C'est en tout cas dans ce sens que Jésus répond, s'appuyant sur l'épisode où David, fugitif, parti en hâte de Jérusalem sans pouvoir emporter de nourriture, se sustenta de ces pains consacrés qu'en principe seuls les prêtres avaient le droit de consommer. On peut difficilement imaginer que David était proche de l'inanition, la ville où il s'était rendu n'étant guère éloignée de son point de départ, mais dans sa situation de pourchassé, il devait mettre toutes les chances de son côté pour pouvoir se défendre s'il était rattrapé, et donc pour échapper à la mort. Il est vrai que les objectifs de David, en l'occurrence, ne sont pas du même ordre que ceux de l'observance du repos du sabbat. Matthieu, à nouveau, s'en est rendu compte, et a ajouté un second argument, celui des prêtres qui, en accomplissant leur office aussi les jours de sabbat, violent donc la règle du repos, sans que pourtant cela soit considéré comme une transgression... Matthieu a raison, l'argument de David est un peu inadapté pour amener une conclusion qui ne porte que sur le sabbat, on attendrait plutôt quelque chose de plus générique, portant sur les règles à dimension religieuse en général. Comme une telle conclusion est certainement elle aussi conforme à ce que pensait Jésus, on peut penser que l'argument de David a pu être utilisé par lui, mais dans un autre contexte, et on se demandera comment il s'est retrouvé dans cette péricope ne parlant que du sabbat, ce à quoi je n'ai personnellement pas de réponse, et n'est sans doute pas essentiel.

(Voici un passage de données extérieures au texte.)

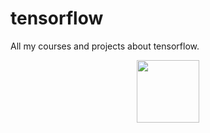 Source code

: # tensorflow
All my courses and projects about tensorflow.


<div id="header" align="center">
  <img src="https://giphy.com/gifs/1-0-01-f74WQIhbzBKAusL2v1" width="100"/>
</div>

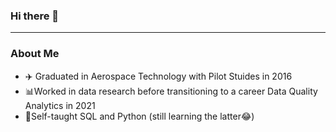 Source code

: ### Hi there 👋
____________________

### About Me
- ✈️ Graduated in Aerospace Technology with Pilot Stuides in 2016
- 📊Worked in data research before transitioning to a career Data Quality Analytics in 2021
- 📝Self-taught SQL and Python (still learning the latter😂)

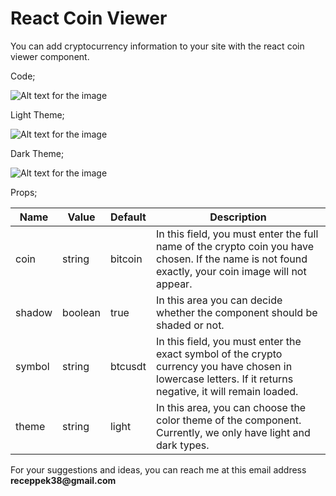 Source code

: # React Coin Viewer

You can add cryptocurrency information to your site with the react coin viewer component.

Code;

![Alt text for the image](https://rpekcetin.github.io/coin-viewer-code.png)

Light Theme;

![Alt text for the image](https://rpekcetin.github.io/light-coin-viewer.png)

Dark Theme;

![Alt text for the image](https://rpekcetin.github.io/dark-coin-viewer.png)

Props;

| Name   | Value   | Default | Description                                                                                                                                                |
|--------|---------|---------|------------------------------------------------------------------------------------------------------------------------------------------------------------|
| coin   | string  | bitcoin | In this field, you must enter the full name of the crypto coin you have chosen. If the name is not found exactly, your coin image will not appear.         |
| shadow | boolean | true    | In this area you can decide whether the component should be shaded or not.                                                                                 |
| symbol | string  | btcusdt | In this field, you must enter the exact symbol of the crypto currency you have chosen in lowercase letters. If it returns negative, it will remain loaded. |
| theme  | string  | light   | In this area, you can choose the color theme of the component. Currently, we only have light and dark types.                                               |

For your suggestions and ideas, you can reach me at this email address __receppek38@gmail.com__ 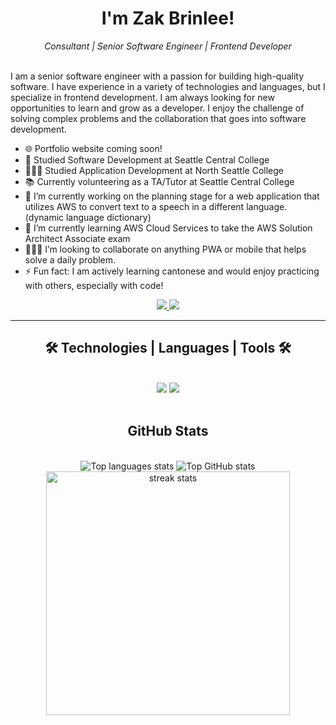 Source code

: <h1 align="center">
    I'm Zak Brinlee! 
</h1>

<div align="center">
  <em>Consultant | Senior Software Engineer | Frontend Developer</em>
</div>
<br />

I am a senior software engineer with a passion for building high-quality software. I have experience in a variety of technologies and languages, but I specialize in frontend development. I am always looking for new opportunities to learn and grow as a developer. I enjoy the challenge of solving complex problems and the collaboration that goes into software development.

- 🌐 Portfolio website coming soon!
- 📖 Studied Software Development at Seattle Central College
- 👨🏻‍🎓 Studied Application Development at North Seattle College
- 📚 Currently volunteering as a TA/Tutor at Seattle Central College
- 🔭 I’m currently working on the planning stage for a web application that utilizes AWS to convert text to a speech in a different language. (dynamic language dictionary)
- 🌱 I’m currently learning AWS Cloud Services to take the AWS Solution Architect Associate exam
- 🧑‍🤝‍🧑 I’m looking to collaborate on anything PWA or mobile that helps solve a daily problem. 
- ⚡ Fun fact: I am actively learning cantonese and would enjoy practicing with others, especially with code!

<div align="center"> 
  <a href="mailto:zak.brinlee@gmail.com">
    <img src="https://img.shields.io/badge/Gmail-333333?style=for-the-badge&logo=gmail&logoColor=red" />
  </a>
  <a href="https://www.linkedin.com/in/zak-brinlee/" target="_blank">
    <img src="https://img.shields.io/badge/LinkedIn-0077B5?style=for-the-badge&logo=linkedin&logoColor=white" target="_blank" />
  </a>
</div>

---

<h2 align="center"> 🛠️ Technologies | Languages | Tools 🛠️ </h2>
<br/>
<div align="center">
    <img src="https://skillicons.dev/icons?i=react,html,css,vscode,github,figma,tailwind,git,aws" />
    <img src="https://skillicons.dev/icons?i=nodejs,python,javascript,typescript,firebase,java,nextjs,vite,flutter,jest" /><br>
</div>
<br/>

<div align="center">
  <h2>GitHub Stats</h2>
  <br>
  <!-- <img alt="snake eating my contributions" src="https://raw.githubusercontent.com/zakbrinlee/zakbrinlee/output/github-contribution-grid-snake.svg" /> -->
  <img alt="Top languages stats" src="https://github-readme-stats.vercel.app/api/top-langs/?username=zakbrinlee&layout=compact&hide_progress=true" />
  <img alt="Top GitHub stats" src="https://github-readme-stats.vercel.app/api?username=zakbrinlee&hide=contribs,stars&show=reviews,prs_merged,prs_merged_percentage&show_icons=true&rank_icon=github&hide_title=true" />
  <img width=390 src="https://streak-stats.demolab.com/?user=zakbrinlee&count_private=true&theme=react&border_radius=10" alt="streak stats"/>
  <br/>
  <br/><br/>
</div>

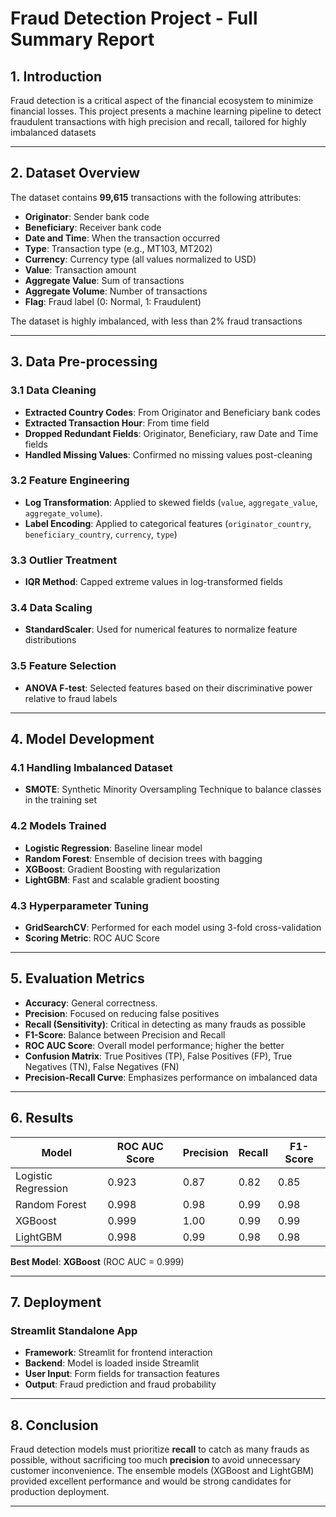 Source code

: 
# Fraud Detection Project - Full Summary Report

## 1. Introduction
Fraud detection is a critical aspect of the financial ecosystem to minimize financial losses. This project presents a machine learning pipeline to detect fraudulent transactions with high precision and recall, tailored for highly imbalanced datasets

---

## 2. Dataset Overview
The dataset contains **99,615** transactions with the following attributes:
- **Originator**: Sender bank code
- **Beneficiary**: Receiver bank code
- **Date and Time**: When the transaction occurred
- **Type**: Transaction type (e.g., MT103, MT202)
- **Currency**: Currency type (all values normalized to USD)
- **Value**: Transaction amount
- **Aggregate Value**: Sum of transactions
- **Aggregate Volume**: Number of transactions
- **Flag**: Fraud label (0: Normal, 1: Fraudulent)

The dataset is highly imbalanced, with less than 2% fraud transactions

---

## 3. Data Pre-processing

### 3.1 Data Cleaning
- **Extracted Country Codes**: From Originator and Beneficiary bank codes
- **Extracted Transaction Hour**: From time field
- **Dropped Redundant Fields**: Originator, Beneficiary, raw Date and Time fields
- **Handled Missing Values**: Confirmed no missing values post-cleaning

### 3.2 Feature Engineering
- **Log Transformation**: Applied to skewed fields (`value`, `aggregate_value`, `aggregate_volume`).
- **Label Encoding**: Applied to categorical features (`originator_country`, `beneficiary_country`, `currency`, `type`)

### 3.3 Outlier Treatment
- **IQR Method**: Capped extreme values in log-transformed fields

### 3.4 Data Scaling
- **StandardScaler**: Used for numerical features to normalize feature distributions

### 3.5 Feature Selection
- **ANOVA F-test**: Selected features based on their discriminative power relative to fraud labels

---

## 4. Model Development

### 4.1 Handling Imbalanced Dataset
- **SMOTE**: Synthetic Minority Oversampling Technique to balance classes in the training set

### 4.2 Models Trained
- **Logistic Regression**: Baseline linear model
- **Random Forest**: Ensemble of decision trees with bagging
- **XGBoost**: Gradient Boosting with regularization
- **LightGBM**: Fast and scalable gradient boosting

### 4.3 Hyperparameter Tuning
- **GridSearchCV**: Performed for each model using 3-fold cross-validation
- **Scoring Metric**: ROC AUC Score

---

## 5. Evaluation Metrics
- **Accuracy**: General correctness.
- **Precision**: Focused on reducing false positives
- **Recall (Sensitivity)**: Critical in detecting as many frauds as possible
- **F1-Score**: Balance between Precision and Recall
- **ROC AUC Score**: Overall model performance; higher the better
- **Confusion Matrix**: True Positives (TP), False Positives (FP), True Negatives (TN), False Negatives (FN)
- **Precision-Recall Curve**: Emphasizes performance on imbalanced data

---

## 6. Results
| Model               | ROC AUC Score | Precision | Recall | F1-Score |
|---------------------|---------------|-----------|--------|----------|
| Logistic Regression  | 0.923        | 0.87      | 0.82   | 0.85      |
| Random Forest        | 0.998        | 0.98      | 0.99   | 0.98     |
| XGBoost              | 0.999          | 1.00      | 0.99   | 0.99     |
| LightGBM             | 0.998          | 0.99      | 0.98   | 0.98     |

**Best Model**: **XGBoost** (ROC AUC = 0.999)

---

## 7. Deployment

### Streamlit Standalone App
- **Framework**: Streamlit for frontend interaction
- **Backend**: Model is loaded inside Streamlit
- **User Input**: Form fields for transaction features
- **Output**: Fraud prediction and fraud probability

---

## 8. Conclusion
Fraud detection models must prioritize **recall** to catch as many frauds as possible, without sacrificing too much **precision** to avoid unnecessary customer inconvenience. The ensemble models (XGBoost and LightGBM) provided excellent performance and would be strong candidates for production deployment.

---


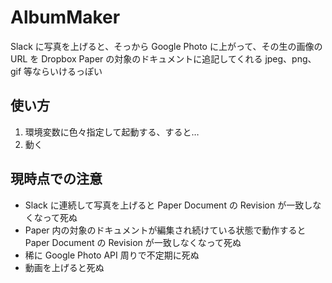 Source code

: # AlbumMaker
Slack に写真を上げると、そっから Google Photo に上がって、その生の画像の URL を Dropbox Paper の対象のドキュメントに追記してくれる
jpeg、png、gif 等ならいけるっぽい

## 使い方
1. 環境変数に色々指定して起動する、すると…
2. 動く

## 現時点での注意
- Slack に連続して写真を上げると Paper Document の Revision が一致しなくなって死ぬ
- Paper 内の対象のドキュメントが編集され続けている状態で動作すると Paper Document の Revision が一致しなくなって死ぬ
- 稀に Google Photo API 周りで不定期に死ぬ
- 動画を上げると死ぬ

Ce qui est intéressant, par contre, dans l'exemple de David, c'est qu'il n'était pas seul, mais avait aussi ses "compagnons d'arme" avec lui, et que ce n'est pas que pour lui qu'il a demandé à Ahimélek de pouvoir prendre les pains, mais aussi pour eux. Jésus peut alors être lu, ici, comme celui qui a demandé à Dieu s'il pouvait déroger aux règles du sabbat pour nourrir ses disciples. Cette lecture s'accorde alors assez bien avec la conclusion telle qu'exprimée plus précisément dans la version de base, celle de Marc (2, 23-28) : le fils de l'homme est maître 'même' du sabbat. Il est un peu dommage que Luc, comme Matthieu, aient supprimé ce 'même' qui explicite quand même un peu mieux le raisonnement tenu. Tout comme il est dommage qu'ils n'aient pas jugé bon de retenir la première partie de la conclusion chez Marc : "c'est le sabbat qui est fait pour l'homme et non l'homme pour le sabbat". Cette première sentence ouvre en effet la possibilité pour tout un chacun de discerner par lui-même ce qu'il peut se permettre de faire, ou de ne pas faire, le jour du sabbat, la conclusion finale que le fils de l'homme est maître du sabbat venant alors seulement authentifier la première sur l'autorité de Jésus, tandis que chez Matthieu et Luc, on a l'impression que Jésus seul a pu accorder à ses disciples une dérogation ponctuelle et limitée dans le temps. Il en va très souvent ainsi quand on compare Matthieu et Luc par rapport à Marc, c'est normal, ils ont écrit plus tard, à une époque où la stature de Jésus prend de plus en plus d'ampleur, au détriment, donc, souvent, d'un message original plus ouvert, plus universel.